This is the mail archive of the
libc-alpha@sourceware.org
mailing list for the glibc project.
Re: PATCH: Handle various cache size
- From: "H.J. Lu" <hjl dot tools at gmail dot com>
- To: Ulrich Drepper <drepper at redhat dot com>
- Cc: GNU C Library <libc-alpha at sourceware dot org>
- Date: Tue, 7 Sep 2010 21:16:27 -0700
- Subject: Re: PATCH: Handle various cache size
- References: <822402900.362631283916267067.JavaMail.root@zmail06.collab.prod.int.phx2.redhat.com><919901228.362701283916382367.JavaMail.root@zmail06.collab.prod.int.phx2.redhat.com>
On Tue, Sep 7, 2010 at 8:26 PM, Ulrich Drepper <drepper@redhat.com> wrote:
> ----- "H.J. Lu" <hjl.tools@gmail.com> wrote:
>> If we want to provide the raw cache size
>> values, we should introduce new values so that we don't have to
>> change all those optimized string/memory functions,
>
> This all means that the values have to be used in a way to be influenced by the odd values. ?Why is this the case? ?I would expect the code to not compare the cache size value for quality. ?And if you need to have power-of-two values then I expect the code to easily handle this through some shifts.
Sure. But we have to do it in every call to such functions.
> Masking the value in cacheinfo means to unconditionally deprive users of the information which can deal with these odd values to use them. ?They'd run sub-optimal.
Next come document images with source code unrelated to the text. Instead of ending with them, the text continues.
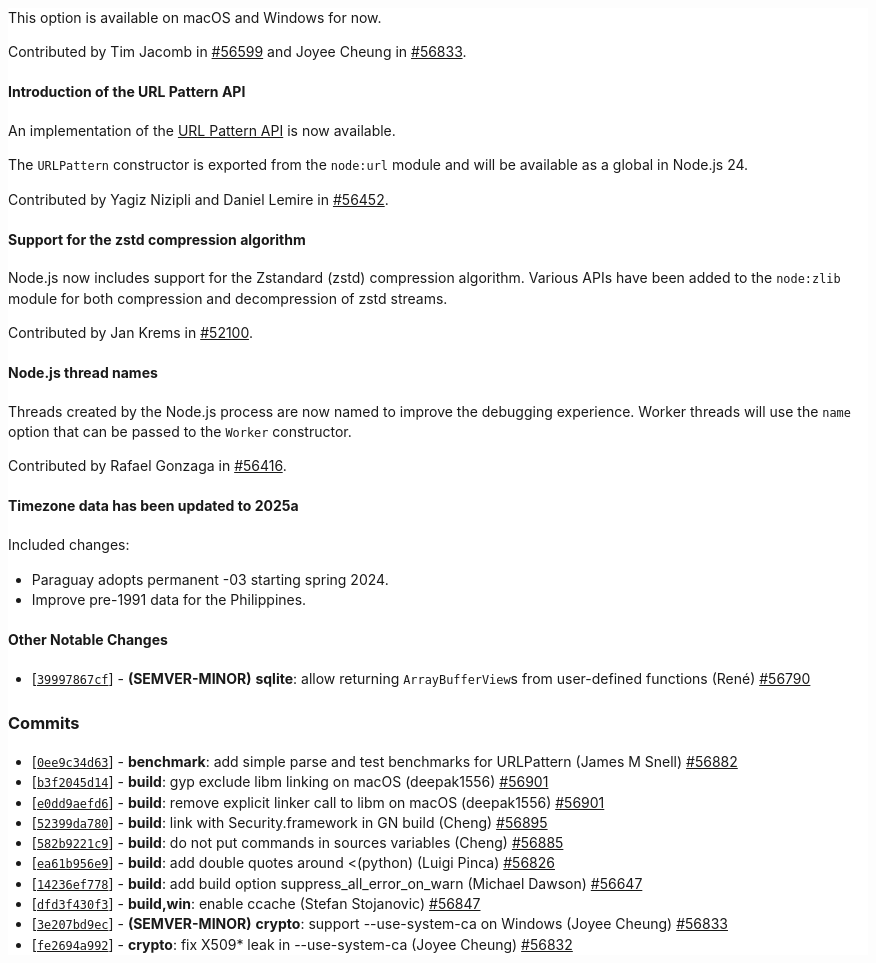 This option is available on macOS and Windows for now.

Contributed by Tim Jacomb in [#56599](https://github.com/nodejs/node/pull/56599)
and Joyee Cheung in [#56833](https://github.com/nodejs/node/pull/56833).

#### Introduction of the URL Pattern API

An implementation of the [URL Pattern API](https://developer.mozilla.org/en-US/docs/Web/API/URL_Pattern_API)
is now available.

The `URLPattern` constructor is exported from the `node:url` module and will be
available as a global in Node.js 24.

Contributed by Yagiz Nizipli and Daniel Lemire in [#56452](https://github.com/nodejs/node/pull/56452).

#### Support for the zstd compression algorithm

Node.js now includes support for the Zstandard (zstd) compression algorithm.
Various APIs have been added to the `node:zlib` module for both compression and decompression
of zstd streams.

Contributed by Jan Krems in [#52100](https://github.com/nodejs/node/pull/52100).

#### Node.js thread names

Threads created by the Node.js process are now named to improve the debugging experience.
Worker threads will use the `name` option that can be passed to the `Worker` constructor.

Contributed by Rafael Gonzaga in [#56416](https://github.com/nodejs/node/pull/56416).

#### Timezone data has been updated to 2025a

Included changes:

* Paraguay adopts permanent -03 starting spring 2024.
* Improve pre-1991 data for the Philippines.

#### Other Notable Changes

* \[[`39997867cf`](https://github.com/nodejs/node/commit/39997867cf)] - **(SEMVER-MINOR)** **sqlite**: allow returning `ArrayBufferView`s from user-defined functions (René) [#56790](https://github.com/nodejs/node/pull/56790)

### Commits

* \[[`0ee9c34d63`](https://github.com/nodejs/node/commit/0ee9c34d63)] - **benchmark**: add simple parse and test benchmarks for URLPattern (James M Snell) [#56882](https://github.com/nodejs/node/pull/56882)
* \[[`b3f2045d14`](https://github.com/nodejs/node/commit/b3f2045d14)] - **build**: gyp exclude libm linking on macOS (deepak1556) [#56901](https://github.com/nodejs/node/pull/56901)
* \[[`e0dd9aefd6`](https://github.com/nodejs/node/commit/e0dd9aefd6)] - **build**: remove explicit linker call to libm on macOS (deepak1556) [#56901](https://github.com/nodejs/node/pull/56901)
* \[[`52399da780`](https://github.com/nodejs/node/commit/52399da780)] - **build**: link with Security.framework in GN build (Cheng) [#56895](https://github.com/nodejs/node/pull/56895)
* \[[`582b9221c9`](https://github.com/nodejs/node/commit/582b9221c9)] - **build**: do not put commands in sources variables (Cheng) [#56885](https://github.com/nodejs/node/pull/56885)
* \[[`ea61b956e9`](https://github.com/nodejs/node/commit/ea61b956e9)] - **build**: add double quotes around <(python) (Luigi Pinca) [#56826](https://github.com/nodejs/node/pull/56826)
* \[[`14236ef778`](https://github.com/nodejs/node/commit/14236ef778)] - **build**: add build option suppress\_all\_error\_on\_warn (Michael Dawson) [#56647](https://github.com/nodejs/node/pull/56647)
* \[[`dfd3f430f3`](https://github.com/nodejs/node/commit/dfd3f430f3)] - **build,win**: enable ccache (Stefan Stojanovic) [#56847](https://github.com/nodejs/node/pull/56847)
* \[[`3e207bd9ec`](https://github.com/nodejs/node/commit/3e207bd9ec)] - **(SEMVER-MINOR)** **crypto**: support --use-system-ca on Windows (Joyee Cheung) [#56833](https://github.com/nodejs/node/pull/56833)
* \[[`fe2694a992`](https://github.com/nodejs/node/commit/fe2694a992)] - **crypto**: fix X509\* leak in --use-system-ca (Joyee Cheung) [#56832](https://github.com/nodejs/node/pull/56832)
Those values are internal to glibc. Their "users" are those optimized
string/memory
functions. They won't run sub-optimal if we round up those values to multiple of
256bytes.
>
> Have you actually looked at every piece of code using the information?
Yes.
> And: why isn't the x86-64 code affected?
>
Only 32byte memset-sse2.S uses the cache size as one of counters:
L(128bytesormore_nt_start):
sub %ebx, %ecx
ALIGN (4)
L(128bytesormore_shared_cache_loop):
prefetcht0 0x3c0(%edx)
prefetcht0 0x380(%edx)
sub $0x80, %ebx
movdqa %xmm0, (%edx)
movdqa %xmm0, 0x10(%edx)
movdqa %xmm0, 0x20(%edx)
movdqa %xmm0, 0x30(%edx)
movdqa %xmm0, 0x40(%edx)
movdqa %xmm0, 0x50(%edx)
movdqa %xmm0, 0x60(%edx)
movdqa %xmm0, 0x70(%edx)
add $0x80, %edx
cmp $0x80, %ebx
jae L(128bytesormore_shared_cache_loop)
cmp $0x80, %ecx
jb L(shared_cache_loop_end)
where EBX has the cache size. This loop assumes shared cache size
is multiple of 128bytes.
--
H.J.